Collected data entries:
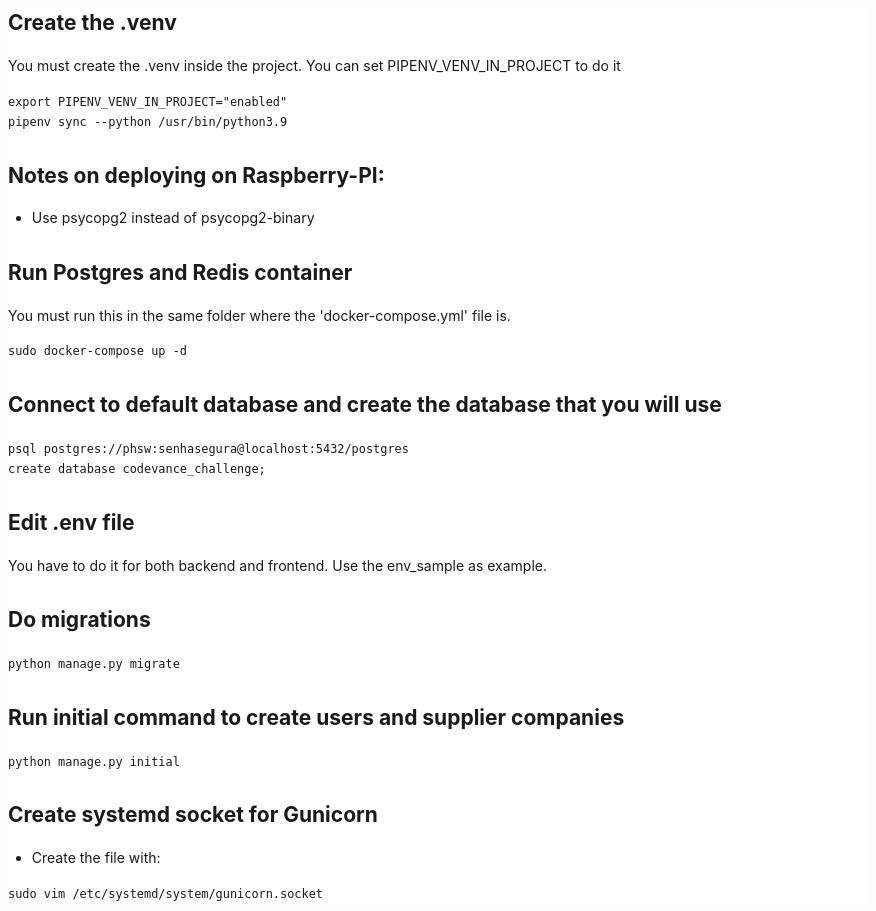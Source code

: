 Create the .venv
-----------------------------------------

You must create the .venv inside the project. You can set PIPENV_VENV_IN_PROJECT to do it

```
export PIPENV_VENV_IN_PROJECT="enabled"
pipenv sync --python /usr/bin/python3.9
```

Notes on deploying on Raspberry-PI: 
-----------------------------------------

* Use psycopg2 instead of psycopg2-binary

Run Postgres and Redis container
-----------------------------------------

You must run this in the same folder where the 'docker-compose.yml' file is.

```
sudo docker-compose up -d
```

Connect to default database and create the database that you will use
-----------------------------------------

```
psql postgres://phsw:senhasegura@localhost:5432/postgres
create database codevance_challenge;
```

Edit .env file
-----------------------------------------

You have to do it for both backend and frontend. 
Use the env_sample as example.

Do migrations
-----------------------------------------

```
python manage.py migrate
```

Run initial command to create users and supplier companies
-----------------------------------------

```
python manage.py initial
```

Create systemd socket for Gunicorn
-----------------------------------------

* Create the file with:

```
sudo vim /etc/systemd/system/gunicorn.socket
```
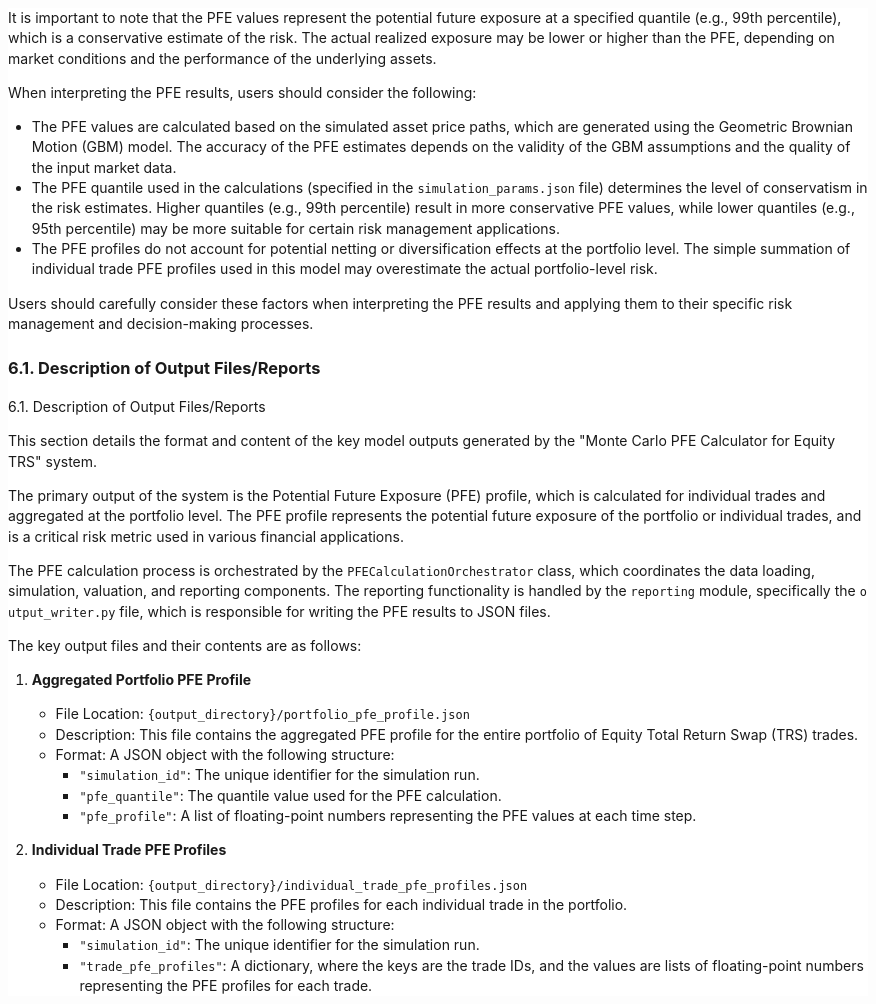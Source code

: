 It is important to note that the PFE values represent the potential future exposure at a specified quantile (e.g., 99th percentile), which is a conservative estimate of the risk. The actual realized exposure may be lower or higher than the PFE, depending on market conditions and the performance of the underlying assets.

When interpreting the PFE results, users should consider the following:

- The PFE values are calculated based on the simulated asset price paths, which are generated using the Geometric Brownian Motion (GBM) model. The accuracy of the PFE estimates depends on the validity of the GBM assumptions and the quality of the input market data.
- The PFE quantile used in the calculations (specified in the `simulation_params.json` file) determines the level of conservatism in the risk estimates. Higher quantiles (e.g., 99th percentile) result in more conservative PFE values, while lower quantiles (e.g., 95th percentile) may be more suitable for certain risk management applications.
- The PFE profiles do not account for potential netting or diversification effects at the portfolio level. The simple summation of individual trade PFE profiles used in this model may overestimate the actual portfolio-level risk.

Users should carefully consider these factors when interpreting the PFE results and applying them to their specific risk management and decision-making processes.

### 6.1. Description of Output Files/Reports

6.1. Description of Output Files/Reports

This section details the format and content of the key model outputs generated by the "Monte Carlo PFE Calculator for Equity TRS" system.

The primary output of the system is the Potential Future Exposure (PFE) profile, which is calculated for individual trades and aggregated at the portfolio level. The PFE profile represents the potential future exposure of the portfolio or individual trades, and is a critical risk metric used in various financial applications.

The PFE calculation process is orchestrated by the `PFECalculationOrchestrator` class, which coordinates the data loading, simulation, valuation, and reporting components. The reporting functionality is handled by the `reporting` module, specifically the `output_writer.py` file, which is responsible for writing the PFE results to JSON files.

The key output files and their contents are as follows:

1. **Aggregated Portfolio PFE Profile**
   - File Location: `{output_directory}/portfolio_pfe_profile.json`
   - Description: This file contains the aggregated PFE profile for the entire portfolio of Equity Total Return Swap (TRS) trades.
   - Format: A JSON object with the following structure:
     - `"simulation_id"`: The unique identifier for the simulation run.
     - `"pfe_quantile"`: The quantile value used for the PFE calculation.
     - `"pfe_profile"`: A list of floating-point numbers representing the PFE values at each time step.

2. **Individual Trade PFE Profiles**
   - File Location: `{output_directory}/individual_trade_pfe_profiles.json`
   - Description: This file contains the PFE profiles for each individual trade in the portfolio.
   - Format: A JSON object with the following structure:
     - `"simulation_id"`: The unique identifier for the simulation run.
     - `"trade_pfe_profiles"`: A dictionary, where the keys are the trade IDs, and the values are lists of floating-point numbers representing the PFE profiles for each trade.
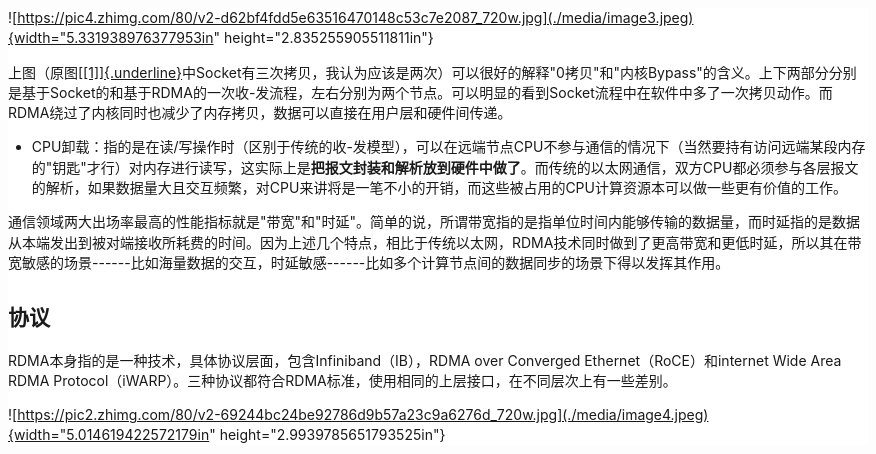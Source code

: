 ![https://pic4.zhimg.com/80/v2-d62bf4fdd5e63516470148c53c7e2087_720w.jpg](./media/image3.jpeg){width="5.331938976377953in"
height="2.835255905511811in"}

上图（原图[[\[1\]]{.underline}](https://link.zhihu.com/?target=https%3A//pc.nanog.org/static/published/meetings/NANOG76/1999/20190612_Cardona_Towards_Hyperscale_High_v1.pdf)中Socket有三次拷贝，我认为应该是两次）可以很好的解释"0拷贝"和"内核Bypass"的含义。上下两部分分别是基于Socket的和基于RDMA的一次收-发流程，左右分别为两个节点。可以明显的看到Socket流程中在软件中多了一次拷贝动作。而RDMA绕过了内核同时也减少了内存拷贝，数据可以直接在用户层和硬件间传递。

-   CPU卸载：指的是在读/写操作时（区别于传统的收-发模型），可以在远端节点CPU不参与通信的情况下（当然要持有访问远端某段内存的"钥匙"才行）对内存进行读写，这实际上是**把报文封装和解析放到硬件中做了**。而传统的以太网通信，双方CPU都必须参与各层报文的解析，如果数据量大且交互频繁，对CPU来讲将是一笔不小的开销，而这些被占用的CPU计算资源本可以做一些更有价值的工作。

通信领域两大出场率最高的性能指标就是"带宽"和"时延"。简单的说，所谓带宽指的是指单位时间内能够传输的数据量，而时延指的是数据从本端发出到被对端接收所耗费的时间。因为上述几个特点，相比于传统以太网，RDMA技术同时做到了更高带宽和更低时延，所以其在带宽敏感的场景------比如海量数据的交互，时延敏感------比如多个计算节点间的数据同步的场景下得以发挥其作用。

## 协议

RDMA本身指的是一种技术，具体协议层面，包含Infiniband（IB），RDMA over
Converged Ethernet（RoCE）和internet Wide Area RDMA
Protocol（iWARP）。三种协议都符合RDMA标准，使用相同的上层接口，在不同层次上有一些差别。

![https://pic2.zhimg.com/80/v2-69244bc24be92786d9b57a23c9a6276d_720w.jpg](./media/image4.jpeg){width="5.014619422572179in"
height="2.9939785651793525in"}
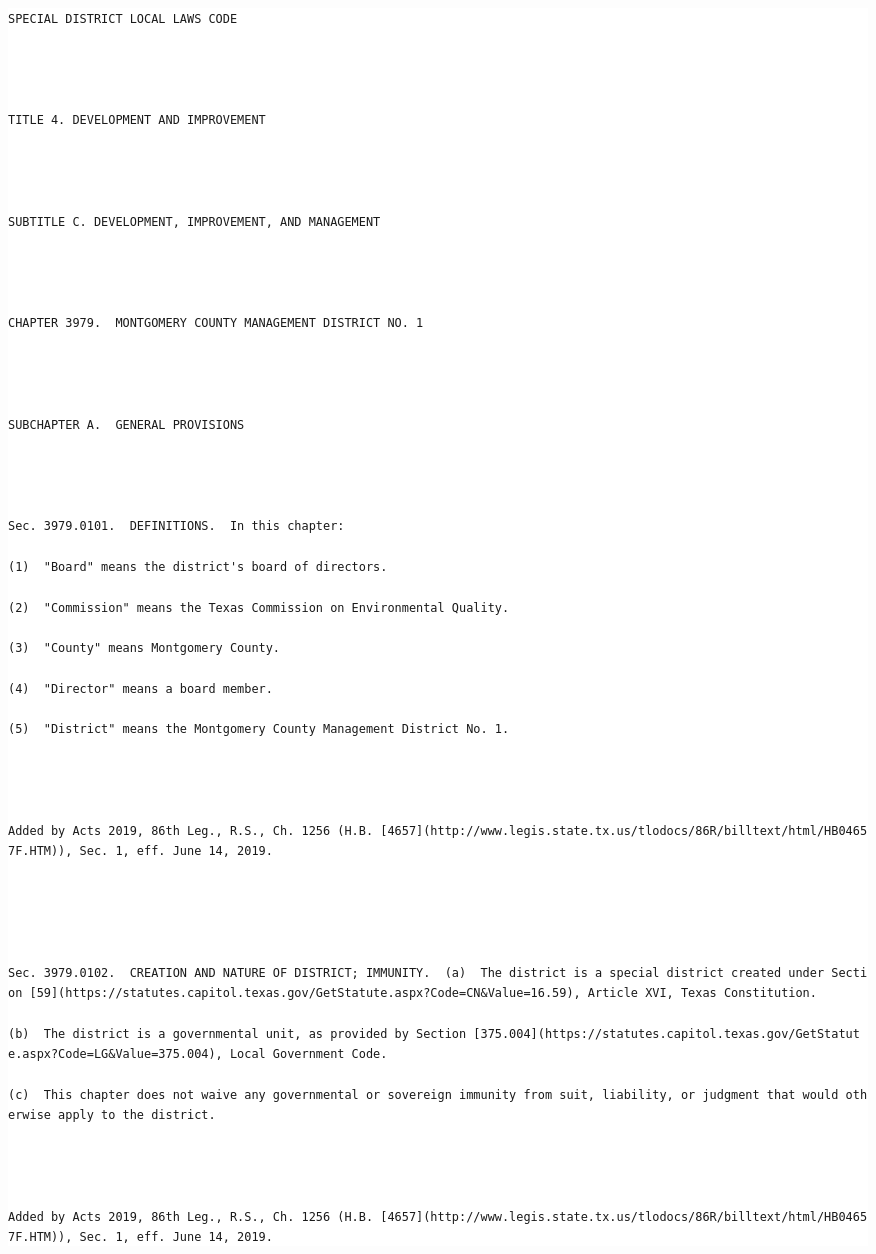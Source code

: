 ﻿
    
    
    	
    					
    
    
    SPECIAL DISTRICT LOCAL LAWS CODE
    
      
    
    
    TITLE 4. DEVELOPMENT AND IMPROVEMENT
    
      
    
    
    SUBTITLE C. DEVELOPMENT, IMPROVEMENT, AND MANAGEMENT
    
      
    
    
    CHAPTER 3979.  MONTGOMERY COUNTY MANAGEMENT DISTRICT NO. 1
    
      
    
    
    SUBCHAPTER A.  GENERAL PROVISIONS
    
      
    
    
    Sec. 3979.0101.  DEFINITIONS.  In this chapter:
    
    (1)  "Board" means the district's board of directors.
    
    (2)  "Commission" means the Texas Commission on Environmental Quality.
    
    (3)  "County" means Montgomery County.
    
    (4)  "Director" means a board member.
    
    (5)  "District" means the Montgomery County Management District No. 1.
    
    
    
    
    Added by Acts 2019, 86th Leg., R.S., Ch. 1256 (H.B. [4657](http://www.legis.state.tx.us/tlodocs/86R/billtext/html/HB04657F.HTM)), Sec. 1, eff. June 14, 2019.
    
    
    
    
    
    Sec. 3979.0102.  CREATION AND NATURE OF DISTRICT; IMMUNITY.  (a)  The district is a special district created under Section [59](https://statutes.capitol.texas.gov/GetStatute.aspx?Code=CN&Value=16.59), Article XVI, Texas Constitution.
    
    (b)  The district is a governmental unit, as provided by Section [375.004](https://statutes.capitol.texas.gov/GetStatute.aspx?Code=LG&Value=375.004), Local Government Code. 
    
    (c)  This chapter does not waive any governmental or sovereign immunity from suit, liability, or judgment that would otherwise apply to the district.
    
    
    
    
    Added by Acts 2019, 86th Leg., R.S., Ch. 1256 (H.B. [4657](http://www.legis.state.tx.us/tlodocs/86R/billtext/html/HB04657F.HTM)), Sec. 1, eff. June 14, 2019.
    
    
    
    
    
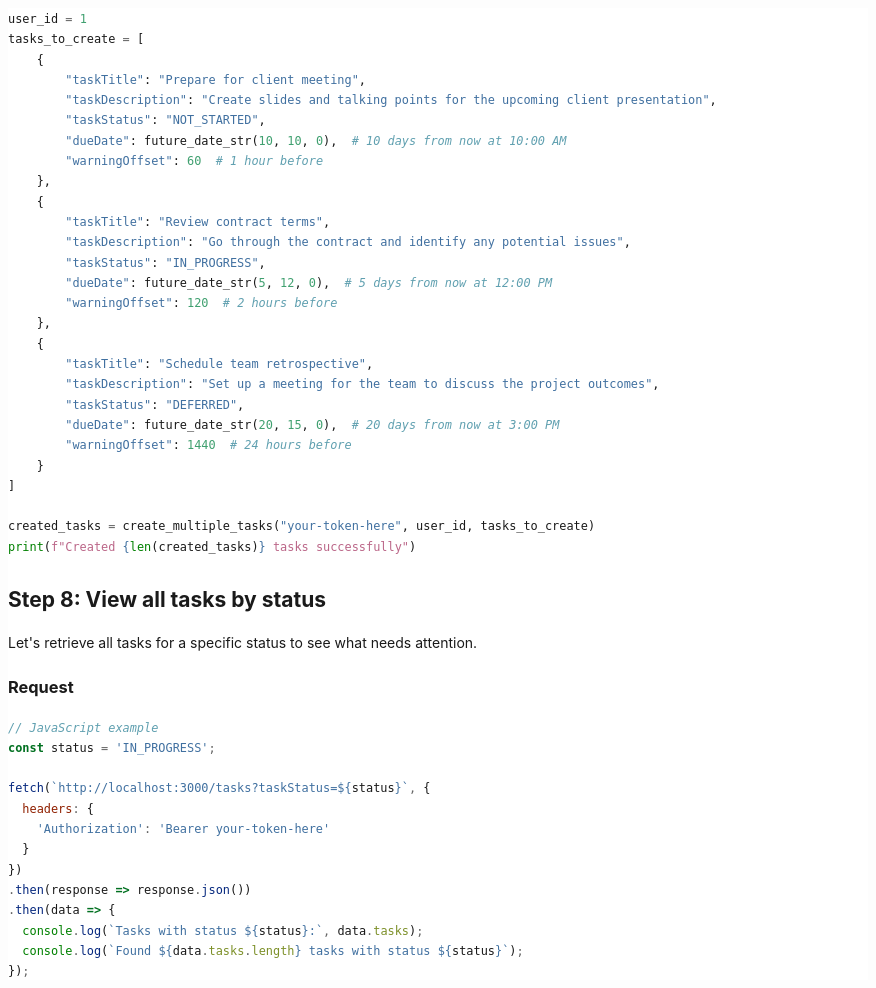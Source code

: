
 ```python
user_id = 1
tasks_to_create = [
    {
        "taskTitle": "Prepare for client meeting",
        "taskDescription": "Create slides and talking points for the upcoming client presentation",
        "taskStatus": "NOT_STARTED",
        "dueDate": future_date_str(10, 10, 0),  # 10 days from now at 10:00 AM
        "warningOffset": 60  # 1 hour before
    },
    {
        "taskTitle": "Review contract terms",
        "taskDescription": "Go through the contract and identify any potential issues",
        "taskStatus": "IN_PROGRESS",
        "dueDate": future_date_str(5, 12, 0),  # 5 days from now at 12:00 PM
        "warningOffset": 120  # 2 hours before
    },
    {
        "taskTitle": "Schedule team retrospective",
        "taskDescription": "Set up a meeting for the team to discuss the project outcomes",
        "taskStatus": "DEFERRED",
        "dueDate": future_date_str(20, 15, 0),  # 20 days from now at 3:00 PM
        "warningOffset": 1440  # 24 hours before
    }
]

created_tasks = create_multiple_tasks("your-token-here", user_id, tasks_to_create)
print(f"Created {len(created_tasks)} tasks successfully")
```

## Step 8: View all tasks by status

Let's retrieve all tasks for a specific status to see what needs attention.

### Request

```javascript
// JavaScript example
const status = 'IN_PROGRESS';

fetch(`http://localhost:3000/tasks?taskStatus=${status}`, {
  headers: {
    'Authorization': 'Bearer your-token-here'
  }
})
.then(response => response.json())
.then(data => {
  console.log(`Tasks with status ${status}:`, data.tasks);
  console.log(`Found ${data.tasks.length} tasks with status ${status}`);
});
```
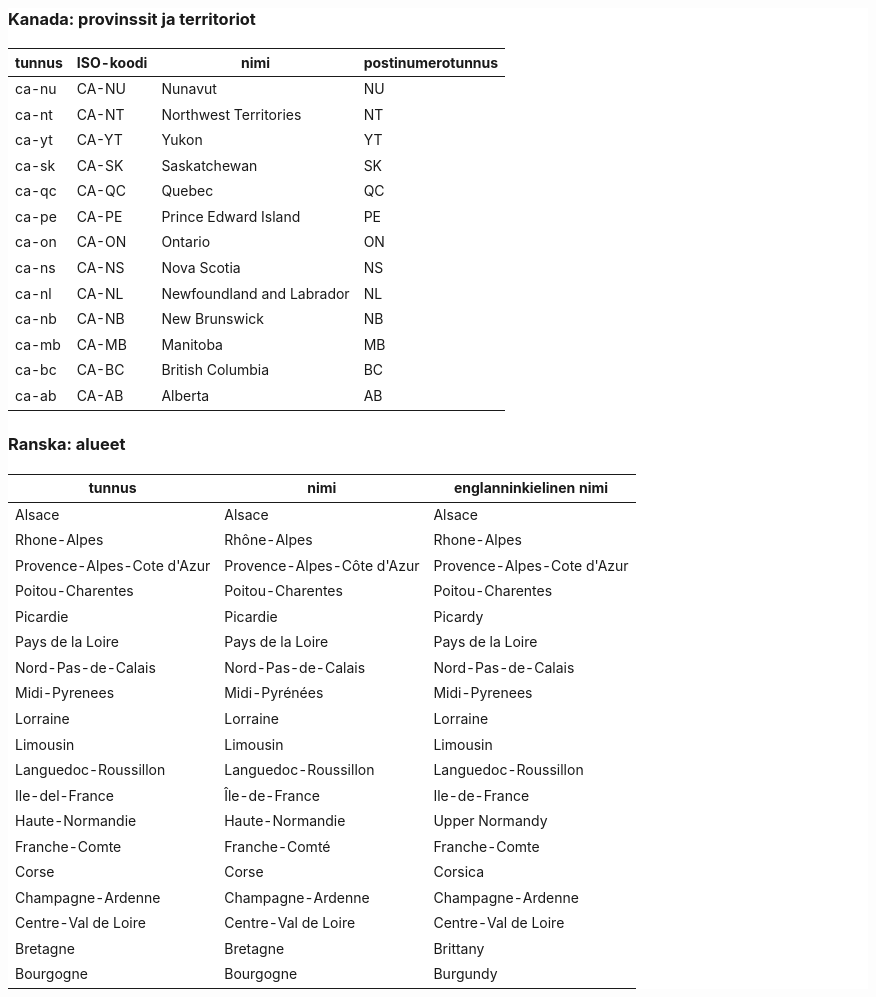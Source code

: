 ### <a name="canada-provinces"></a>Kanada: provinssit ja territoriot
| tunnus | ISO-koodi | nimi | postinumerotunnus |
| --- | --- | --- | --- |
| ca-nu |CA-NU |Nunavut |NU |
| ca-nt |CA-NT |Northwest Territories |NT |
| ca-yt |CA-YT |Yukon |YT |
| ca-sk |CA-SK |Saskatchewan |SK |
| ca-qc |CA-QC |Quebec |QC |
| ca-pe |CA-PE |Prince Edward Island |PE |
| ca-on |CA-ON |Ontario |ON |
| ca-ns |CA-NS |Nova Scotia |NS |
| ca-nl |CA-NL |Newfoundland and Labrador |NL |
| ca-nb |CA-NB |New Brunswick |NB |
| ca-mb |CA-MB |Manitoba |MB |
| ca-bc |CA-BC |British Columbia |BC |
| ca-ab |CA-AB |Alberta |AB |

### <a name="france-regions"></a>Ranska: alueet
| tunnus | nimi | englanninkielinen nimi |
| --- | --- | --- |
| Alsace |Alsace |Alsace |
| Rhone-Alpes |Rhône-Alpes |Rhone-Alpes |
| Provence-Alpes-Cote d'Azur |Provence-Alpes-Côte d'Azur |Provence-Alpes-Cote d'Azur |
| Poitou-Charentes |Poitou-Charentes |Poitou-Charentes |
| Picardie |Picardie |Picardy |
| Pays de la Loire |Pays de la Loire |Pays de la Loire |
| Nord-Pas-de-Calais |Nord-Pas-de-Calais |Nord-Pas-de-Calais |
| Midi-Pyrenees |Midi-Pyrénées |Midi-Pyrenees |
| Lorraine |Lorraine |Lorraine |
| Limousin |Limousin |Limousin |
| Languedoc-Roussillon |Languedoc-Roussillon |Languedoc-Roussillon |
| Ile-del-France |Île-de-France |Ile-de-France |
| Haute-Normandie |Haute-Normandie |Upper Normandy |
| Franche-Comte |Franche-Comté |Franche-Comte |
| Corse |Corse |Corsica |
| Champagne-Ardenne |Champagne-Ardenne |Champagne-Ardenne |
| Centre-Val de Loire |Centre-Val de Loire |Centre-Val de Loire |
| Bretagne |Bretagne |Brittany |
| Bourgogne |Bourgogne |Burgundy |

▶ _Required work_: Write out word for word the lines above that run from the one with "You have to" to the one with "When interpreting the PFE results, users". Include both end lines; exclude the images.

▶ _Solution below_:
You have to do it for both backend and frontend. 
Use the env_sample as example.

Do migrations
-----------------------------------------

```
python manage.py migrate
```

Run initial command to create users and supplier companies
-----------------------------------------

```
python manage.py initial
```

Create systemd socket for Gunicorn
-----------------------------------------

* Create the file with:

```
sudo vim /etc/systemd/system/gunicorn.socket
```
Source code

: It is important to note that the PFE values represent the potential future exposure at a specified quantile (e.g., 99th percentile), which is a conservative estimate of the risk. The actual realized exposure may be lower or higher than the PFE, depending on market conditions and the performance of the underlying assets.

When interpreting the PFE results, users should consider the following:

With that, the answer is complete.